A term t is in *normal form*, denoted by nf(t), iff its subterms are in normal form and there is no rule  $(l, r) \in R$  and substitution  $\sigma$  such that  $t = l\sigma$ .

A term can be a redex, but it can also *contain* a number of redexes. In a *reduction step*, one of these redexes is reduced. For a given MTRS R over a signature  $\Sigma = (F, V, S, \text{arity}, \text{st}, \text{ar})$ , we define the one-step reduction relation  $\rightarrow_R$ :

**Definition 3** (One-step reduction).

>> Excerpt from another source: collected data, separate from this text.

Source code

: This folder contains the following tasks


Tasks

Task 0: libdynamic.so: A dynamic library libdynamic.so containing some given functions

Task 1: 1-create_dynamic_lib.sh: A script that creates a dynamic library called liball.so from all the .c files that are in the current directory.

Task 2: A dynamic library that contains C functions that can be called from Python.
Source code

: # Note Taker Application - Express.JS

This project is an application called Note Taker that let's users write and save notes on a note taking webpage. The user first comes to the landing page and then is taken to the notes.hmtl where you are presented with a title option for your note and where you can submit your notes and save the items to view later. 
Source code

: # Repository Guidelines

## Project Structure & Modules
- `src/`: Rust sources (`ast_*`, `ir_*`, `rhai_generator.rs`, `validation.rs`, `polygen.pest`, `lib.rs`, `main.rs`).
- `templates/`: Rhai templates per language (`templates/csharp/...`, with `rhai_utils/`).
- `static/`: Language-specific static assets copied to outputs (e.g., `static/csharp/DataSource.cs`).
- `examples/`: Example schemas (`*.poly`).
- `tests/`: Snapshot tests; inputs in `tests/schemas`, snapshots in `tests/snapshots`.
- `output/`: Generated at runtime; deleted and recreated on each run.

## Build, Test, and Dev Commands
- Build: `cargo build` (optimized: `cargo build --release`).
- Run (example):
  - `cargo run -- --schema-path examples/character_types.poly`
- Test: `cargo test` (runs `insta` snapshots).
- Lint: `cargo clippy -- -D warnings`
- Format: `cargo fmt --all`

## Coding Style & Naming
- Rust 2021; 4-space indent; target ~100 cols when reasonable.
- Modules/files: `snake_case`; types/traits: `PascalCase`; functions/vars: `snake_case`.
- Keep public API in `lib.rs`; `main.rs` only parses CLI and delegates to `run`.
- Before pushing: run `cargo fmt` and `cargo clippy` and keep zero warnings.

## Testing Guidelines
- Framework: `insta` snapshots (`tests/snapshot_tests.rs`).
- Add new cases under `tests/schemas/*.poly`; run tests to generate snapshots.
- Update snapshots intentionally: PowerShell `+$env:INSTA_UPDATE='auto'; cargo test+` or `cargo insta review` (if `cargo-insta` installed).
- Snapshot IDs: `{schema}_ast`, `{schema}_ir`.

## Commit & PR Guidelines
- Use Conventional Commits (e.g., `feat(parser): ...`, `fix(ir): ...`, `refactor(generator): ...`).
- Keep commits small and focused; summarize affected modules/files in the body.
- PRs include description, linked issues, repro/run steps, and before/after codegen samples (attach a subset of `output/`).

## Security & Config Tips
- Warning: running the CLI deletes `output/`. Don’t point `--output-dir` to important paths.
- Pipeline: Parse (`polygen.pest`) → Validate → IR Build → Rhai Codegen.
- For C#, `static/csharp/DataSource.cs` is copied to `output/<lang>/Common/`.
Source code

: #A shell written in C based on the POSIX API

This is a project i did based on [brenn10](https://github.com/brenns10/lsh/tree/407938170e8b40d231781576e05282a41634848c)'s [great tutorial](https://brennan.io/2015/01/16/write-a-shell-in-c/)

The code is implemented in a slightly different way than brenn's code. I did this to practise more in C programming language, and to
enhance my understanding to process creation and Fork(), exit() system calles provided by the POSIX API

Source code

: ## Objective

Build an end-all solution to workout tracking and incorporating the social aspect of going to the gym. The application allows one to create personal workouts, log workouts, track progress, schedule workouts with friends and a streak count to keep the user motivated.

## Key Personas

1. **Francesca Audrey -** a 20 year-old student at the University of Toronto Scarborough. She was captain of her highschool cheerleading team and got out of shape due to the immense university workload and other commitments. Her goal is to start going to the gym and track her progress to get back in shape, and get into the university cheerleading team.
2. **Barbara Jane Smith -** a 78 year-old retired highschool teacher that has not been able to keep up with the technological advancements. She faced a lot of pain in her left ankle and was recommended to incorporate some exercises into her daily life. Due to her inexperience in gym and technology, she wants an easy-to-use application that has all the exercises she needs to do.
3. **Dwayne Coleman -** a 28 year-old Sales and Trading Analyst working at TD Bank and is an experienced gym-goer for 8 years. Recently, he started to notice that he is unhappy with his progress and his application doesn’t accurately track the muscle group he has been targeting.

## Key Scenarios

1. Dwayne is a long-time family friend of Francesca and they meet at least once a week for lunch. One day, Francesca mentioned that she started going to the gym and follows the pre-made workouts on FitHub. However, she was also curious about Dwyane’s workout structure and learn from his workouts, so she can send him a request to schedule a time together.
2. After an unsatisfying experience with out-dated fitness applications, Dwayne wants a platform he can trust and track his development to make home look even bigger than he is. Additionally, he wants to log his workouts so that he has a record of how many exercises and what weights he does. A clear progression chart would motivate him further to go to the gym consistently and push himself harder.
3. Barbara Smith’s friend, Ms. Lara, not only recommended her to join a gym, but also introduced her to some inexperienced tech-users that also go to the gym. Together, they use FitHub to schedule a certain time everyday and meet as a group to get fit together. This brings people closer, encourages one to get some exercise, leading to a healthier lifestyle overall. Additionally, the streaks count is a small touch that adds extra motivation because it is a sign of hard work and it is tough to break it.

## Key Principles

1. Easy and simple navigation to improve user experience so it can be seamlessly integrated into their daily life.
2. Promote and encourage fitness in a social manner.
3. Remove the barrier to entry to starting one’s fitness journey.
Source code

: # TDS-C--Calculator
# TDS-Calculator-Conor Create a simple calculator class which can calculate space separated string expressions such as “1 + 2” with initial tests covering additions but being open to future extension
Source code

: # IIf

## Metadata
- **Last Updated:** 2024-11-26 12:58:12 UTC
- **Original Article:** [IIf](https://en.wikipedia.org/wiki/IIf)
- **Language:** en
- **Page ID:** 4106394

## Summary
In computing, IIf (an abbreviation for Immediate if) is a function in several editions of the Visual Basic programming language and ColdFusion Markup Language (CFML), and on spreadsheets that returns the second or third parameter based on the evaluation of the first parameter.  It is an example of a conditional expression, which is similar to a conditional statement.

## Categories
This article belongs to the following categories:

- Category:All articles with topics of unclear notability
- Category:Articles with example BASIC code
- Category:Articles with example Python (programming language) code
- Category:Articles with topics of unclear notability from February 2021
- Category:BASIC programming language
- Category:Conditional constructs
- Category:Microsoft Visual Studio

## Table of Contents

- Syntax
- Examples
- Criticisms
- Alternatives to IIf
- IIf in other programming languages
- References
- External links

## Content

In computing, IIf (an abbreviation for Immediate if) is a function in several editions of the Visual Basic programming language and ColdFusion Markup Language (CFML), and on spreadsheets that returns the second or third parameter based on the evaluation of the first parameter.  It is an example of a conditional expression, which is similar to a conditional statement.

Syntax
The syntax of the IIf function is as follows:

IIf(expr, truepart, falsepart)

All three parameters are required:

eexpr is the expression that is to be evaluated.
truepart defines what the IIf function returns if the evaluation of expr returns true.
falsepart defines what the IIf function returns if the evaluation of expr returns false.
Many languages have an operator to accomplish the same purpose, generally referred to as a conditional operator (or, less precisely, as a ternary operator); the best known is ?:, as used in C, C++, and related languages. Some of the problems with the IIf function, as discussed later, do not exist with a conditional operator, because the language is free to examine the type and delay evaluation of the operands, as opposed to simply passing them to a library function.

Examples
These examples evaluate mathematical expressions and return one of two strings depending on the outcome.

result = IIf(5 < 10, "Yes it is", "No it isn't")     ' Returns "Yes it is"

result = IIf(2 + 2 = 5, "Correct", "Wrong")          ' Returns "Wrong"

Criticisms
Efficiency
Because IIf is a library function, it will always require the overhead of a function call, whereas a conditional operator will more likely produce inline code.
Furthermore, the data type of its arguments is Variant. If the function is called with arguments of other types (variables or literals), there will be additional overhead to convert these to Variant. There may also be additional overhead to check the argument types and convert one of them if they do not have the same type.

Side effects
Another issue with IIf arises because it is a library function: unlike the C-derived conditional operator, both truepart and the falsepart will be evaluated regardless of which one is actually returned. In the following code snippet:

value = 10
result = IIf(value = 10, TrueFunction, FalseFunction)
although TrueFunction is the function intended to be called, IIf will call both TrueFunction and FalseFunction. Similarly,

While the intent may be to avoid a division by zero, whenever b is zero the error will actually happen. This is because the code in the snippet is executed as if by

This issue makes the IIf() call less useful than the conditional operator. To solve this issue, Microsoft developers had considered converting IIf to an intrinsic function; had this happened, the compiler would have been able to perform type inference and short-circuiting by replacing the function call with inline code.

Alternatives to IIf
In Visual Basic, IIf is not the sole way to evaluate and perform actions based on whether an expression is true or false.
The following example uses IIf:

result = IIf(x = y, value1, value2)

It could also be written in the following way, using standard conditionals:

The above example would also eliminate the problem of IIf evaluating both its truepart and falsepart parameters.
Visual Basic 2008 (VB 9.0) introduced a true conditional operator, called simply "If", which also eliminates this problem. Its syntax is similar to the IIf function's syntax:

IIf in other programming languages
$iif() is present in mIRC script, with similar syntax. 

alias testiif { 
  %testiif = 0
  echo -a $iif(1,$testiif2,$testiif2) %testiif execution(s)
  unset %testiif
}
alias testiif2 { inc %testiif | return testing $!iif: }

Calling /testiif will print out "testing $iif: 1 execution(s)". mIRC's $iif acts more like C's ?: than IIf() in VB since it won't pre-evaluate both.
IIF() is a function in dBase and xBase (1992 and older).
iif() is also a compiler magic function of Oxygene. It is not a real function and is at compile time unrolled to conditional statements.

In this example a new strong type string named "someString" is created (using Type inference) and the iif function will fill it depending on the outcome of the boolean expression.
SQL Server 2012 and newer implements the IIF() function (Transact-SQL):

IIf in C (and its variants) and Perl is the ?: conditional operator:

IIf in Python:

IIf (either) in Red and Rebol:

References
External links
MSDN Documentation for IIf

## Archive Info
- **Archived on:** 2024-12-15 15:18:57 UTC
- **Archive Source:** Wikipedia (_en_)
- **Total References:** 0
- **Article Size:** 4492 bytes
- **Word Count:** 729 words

Given an MTRS R over a signature  $\Sigma = (F, V, S, \texttt{arity}, \texttt{st}, \texttt{ar})$ , the one-step reduction relation  $\to_R$  is defined on  $T_\Sigma$  inductively as follows:

- 1. For all  $t \in V$ , t is in normal form w.r.t.  $\rightarrow_R$ ;
- 2. Assume that  $\to_R$  has already been defined for terms  $t_1, \ldots, t_{\texttt{arity}(f)}$ , then  $\to_R$  is defined for term  $f(t_1, \ldots, t_{\texttt{arity}(f)})$  as follows:
  - (a) For all  $i \in \{1, ..., arity(f)\}$ , if  $t_i \rightarrow_R t'$ , then

$$f(t_1, \dots, t_{\texttt{arity}(f)}) \rightarrow_R f(t_1, \dots, t_{i-1}, t', t_{i+1}, \dots, t_{\texttt{arity}(f)})$$

(b) If there is a rule  $\rho: l \to r \in R$  for which a substitution  $\sigma$  exists such that  $f(t_1, \dots, t_{\texttt{arity}(f)}) = l\sigma$ , then

$$f(t_1, \ldots, t_{\text{arity}(f)}) \rightarrow_R r\sigma$$

<sup>&</sup>lt;sup>1</sup> This definition of signatures departs from the one used in algebraic specifications [28,29], as it includes variables, but it is in line with other papers on term rewriting (for instance, [30,31]).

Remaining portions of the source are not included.